From the line with "M \- **ANSIDOS=0**" to the line with "text movement\. |", retype every line exactly, including those two, and leave out the rest of the data below.

Source texts of formatted documents

◆ ◆ ◆ ◆

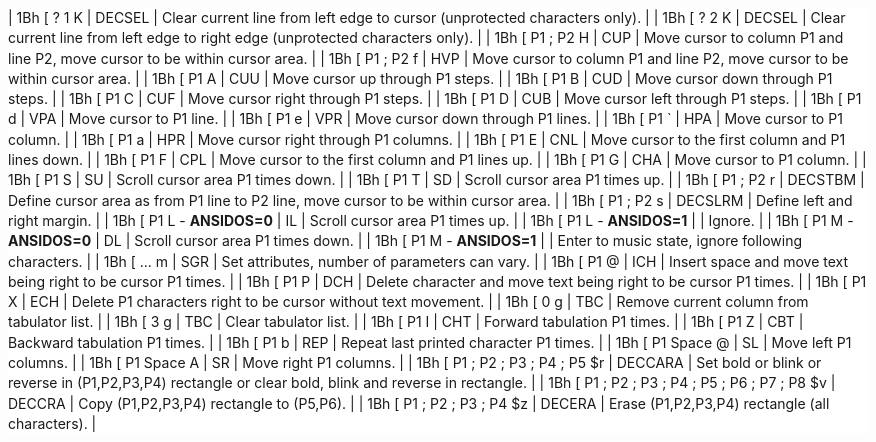 | 1Bh \[ ? 1 K | DECSEL | Clear current line from left edge to cursor \(unprotected characters only\)\. |
| 1Bh \[ ? 2 K | DECSEL | Clear current line from left edge to right edge \(unprotected characters only\)\. |
| 1Bh \[ P1 ; P2 H | CUP | Move cursor to column P1 and line P2, move cursor to be within cursor area\. |
| 1Bh \[ P1 ; P2 f | HVP | Move cursor to column P1 and line P2, move cursor to be within cursor area\. |
| 1Bh \[ P1 A | CUU | Move cursor up through P1 steps\. |
| 1Bh \[ P1 B | CUD | Move cursor down through P1 steps\. |
| 1Bh \[ P1 C | CUF | Move cursor right through P1 steps\. |
| 1Bh \[ P1 D | CUB | Move cursor left through P1 steps\. |
| 1Bh \[ P1 d | VPA | Move cursor to P1 line\. |
| 1Bh \[ P1 e | VPR | Move cursor down through P1 lines\. |
| 1Bh \[ P1 \` | HPA | Move cursor to P1 column\. |
| 1Bh \[ P1 a | HPR | Move cursor right through P1 columns\. |
| 1Bh \[ P1 E | CNL | Move cursor to the first column and P1 lines down\. |
| 1Bh \[ P1 F | CPL | Move cursor to the first column and P1 lines up\. |
| 1Bh \[ P1 G | CHA | Move cursor to P1 column\. |
| 1Bh \[ P1 S | SU | Scroll cursor area P1 times down\. |
| 1Bh \[ P1 T | SD | Scroll cursor area P1 times up\. |
| 1Bh \[ P1 ; P2 r | DECSTBM | Define cursor area as from P1 line to P2 line, move cursor to be within cursor area\. |
| 1Bh \[ P1 ; P2 s | DECSLRM | Define left and right margin\. |
| 1Bh \[ P1 L \- **ANSIDOS=0** | IL | Scroll cursor area P1 times up\. |
| 1Bh \[ P1 L \- **ANSIDOS=1** |   | Ignore\. |
| 1Bh \[ P1 M \- **ANSIDOS=0** | DL | Scroll cursor area P1 times down\. |
| 1Bh \[ P1 M \- **ANSIDOS=1** |   | Enter to music state, ignore following characters\. |
| 1Bh \[ \.\.\. m | SGR | Set attributes, number of parameters can vary\. |
| 1Bh \[ P1 @ | ICH | Insert space and move text being right to be cursor P1 times\. |
| 1Bh \[ P1 P | DCH | Delete character and move text being right to be cursor P1 times\. |
| 1Bh \[ P1 X | ECH | Delete P1 characters right to be cursor without text movement\. |
| 1Bh \[ 0 g | TBC | Remove current column from tabulator list\. |
| 1Bh \[ 3 g | TBC | Clear tabulator list\. |
| 1Bh \[ P1 I | CHT | Forward tabulation P1 times\. |
| 1Bh \[ P1 Z | CBT | Backward tabulation P1 times\. |
| 1Bh \[ P1 b | REP | Repeat last printed character P1 times\. |
| 1Bh \[ P1 Space @ | SL | Move left P1 columns\. |
| 1Bh \[ P1 Space A | SR | Move right P1 columns\. |
| 1Bh \[ P1 ; P2 ; P3 ; P4 ; P5 $r | DECCARA | Set bold or blink or reverse in \(P1,P2,P3,P4\) rectangle or clear bold, blink and reverse in rectangle\. |
| 1Bh \[ P1 ; P2 ; P3 ; P4 ; P5 ; P6 ; P7 ; P8 $v | DECCRA | Copy \(P1,P2,P3,P4\) rectangle to \(P5,P6\)\. |
| 1Bh \[ P1 ; P2 ; P3 ; P4 $z | DECERA | Erase \(P1,P2,P3,P4\) rectangle \(all characters\)\. |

◆ ◆ ◆ ◆

→ SOLUTION TO THE EXERCISE
| 1Bh \[ P1 M \- **ANSIDOS=0** | DL | Scroll cursor area P1 times down\. |
| 1Bh \[ P1 M \- **ANSIDOS=1** |   | Enter to music state, ignore following characters\. |
| 1Bh \[ \.\.\. m | SGR | Set attributes, number of parameters can vary\. |
| 1Bh \[ P1 @ | ICH | Insert space and move text being right to be cursor P1 times\. |
| 1Bh \[ P1 P | DCH | Delete character and move text being right to be cursor P1 times\. |
| 1Bh \[ P1 X | ECH | Delete P1 characters right to be cursor without text movement\. |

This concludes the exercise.